From memory, me and my brother got 50p a week and for that we had to keep our rooms tidy, but could earn extra on top of that; a bit like overtime (if only we got that these days).
We’d get 10p for every extra job we did – washing up, drying up, helping wash the car, vacuuming the house, helping dad service or repair the car, essentially any household chores.
We thought we were the lucky ones – some of our friends got nothing at all.
That money went up as we got older and the cost of living rose (teenage magazines and sweets are never cheap) but we never got a fortune.
Firstly, mum and dad couldn’t afford it but even if they could have done, I doubt we would have been showered with cash.
They knew the importance of learning the value of a quid (which was quite a bit back then) and it did give us a sense of not only what something was worth, but that treats were earned, and usually through hard work.
If I wanted something out of the ordinary, I never remember mum and dad saying no, just that they wouldn’t buy it.
If I wanted another rah-rah skirt of sparkly deely-boppers on top of the ones I already had, mum would buy it but then I would have to pay her back a little out of my pocket money each week.

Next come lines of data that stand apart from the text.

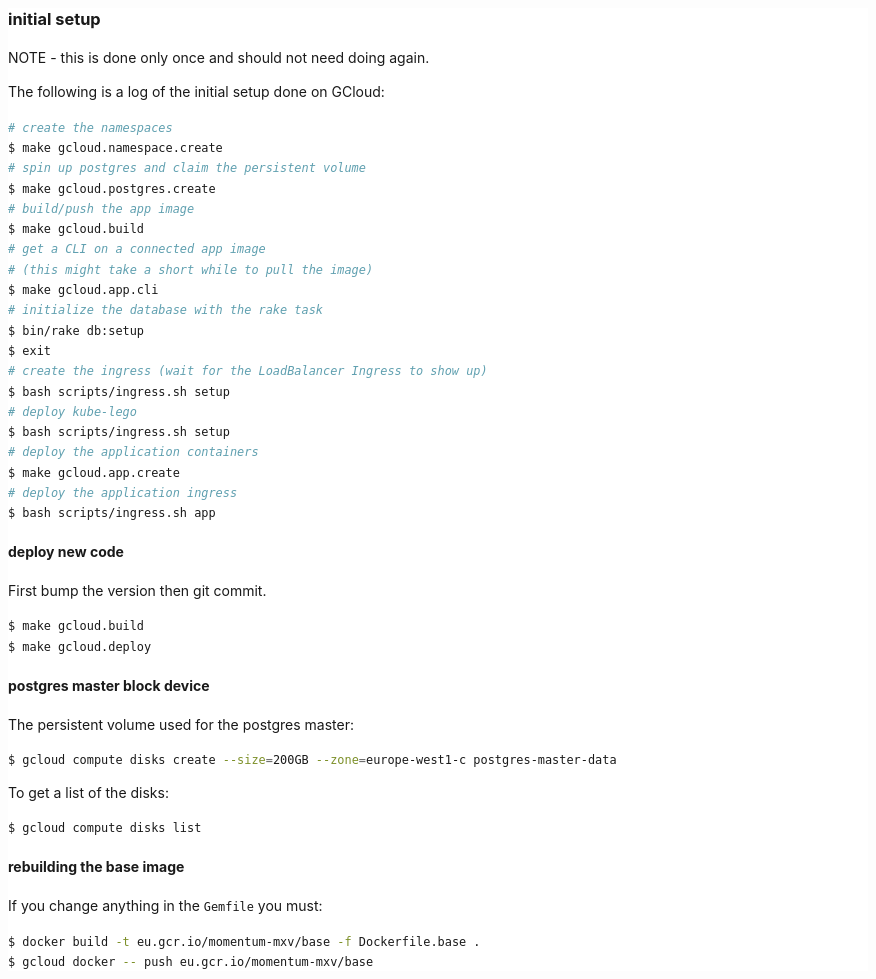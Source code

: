 ### initial setup

NOTE - this is done only once and should not need doing again.

The following is a log of the initial setup done on GCloud:

```bash
# create the namespaces
$ make gcloud.namespace.create
# spin up postgres and claim the persistent volume
$ make gcloud.postgres.create
# build/push the app image
$ make gcloud.build
# get a CLI on a connected app image
# (this might take a short while to pull the image)
$ make gcloud.app.cli
# initialize the database with the rake task
$ bin/rake db:setup
$ exit
# create the ingress (wait for the LoadBalancer Ingress to show up)
$ bash scripts/ingress.sh setup
# deploy kube-lego
$ bash scripts/ingress.sh setup
# deploy the application containers
$ make gcloud.app.create
# deploy the application ingress
$ bash scripts/ingress.sh app
```

#### deploy new code

First bump the version then git commit.

```bash
$ make gcloud.build
$ make gcloud.deploy
```

#### postgres master block device

The persistent volume used for the postgres master:

```bash
$ gcloud compute disks create --size=200GB --zone=europe-west1-c postgres-master-data
```

To get a list of the disks:

```bash
$ gcloud compute disks list
```

#### rebuilding the base image

If you change anything in the `Gemfile` you must:

```bash
$ docker build -t eu.gcr.io/momentum-mxv/base -f Dockerfile.base .
$ gcloud docker -- push eu.gcr.io/momentum-mxv/base
```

It made me stop and think about whether I did really want it that much – £10 was a lot to pay off over a long time when you’re only getting £2 a week.
Research by credit checking company Experian has found that 85% of parents who hand out pocket money say their children do not always have to do anything in return for it.
Isn’t that missing the point? Surely the whole point of pocket money is to teach children about rewards, and how a good work ethic pays off.
Surprises are a different thing, but money for nothing every week surely becomes the norm and stops it being a treat?
The average amount parents now fork out weekly is £8.07 (enjoy that 7p, kids) but some just hand cash over when asked.
That doesn’t seem right to me, and Dragons’ Den star Sarah Willingham agrees – she is a firm believer that pocket money should be “earned not expected”.
The businesswoman, and mum of four, has worked with Experian to develop a free app called Jangle, to help children aged between seven and 11 to develop money skills (you can find out more about this at our new website, mykentfamily.co.uk).
Sarah said: “If you’re given a pound and then you go and spend that pound, it’s very different to if you’ve spent half an hour sweeping leaves.”
She’s right. You don’t get anything for free in this world, apart from apps, maybe, but if you want a smartphone to look at them you’ve got to start saving your pennies.
I’m really worried.
It’s three weeks since Easter, and I’m still only a quarter of the way through my egg.
I haven’t gone off the stuff, far from it, but instead am sated after a couple of bites and am savouring the flavour when I do tuck in.
Or maybe I’ve just changed my weekend passion for gin and cake.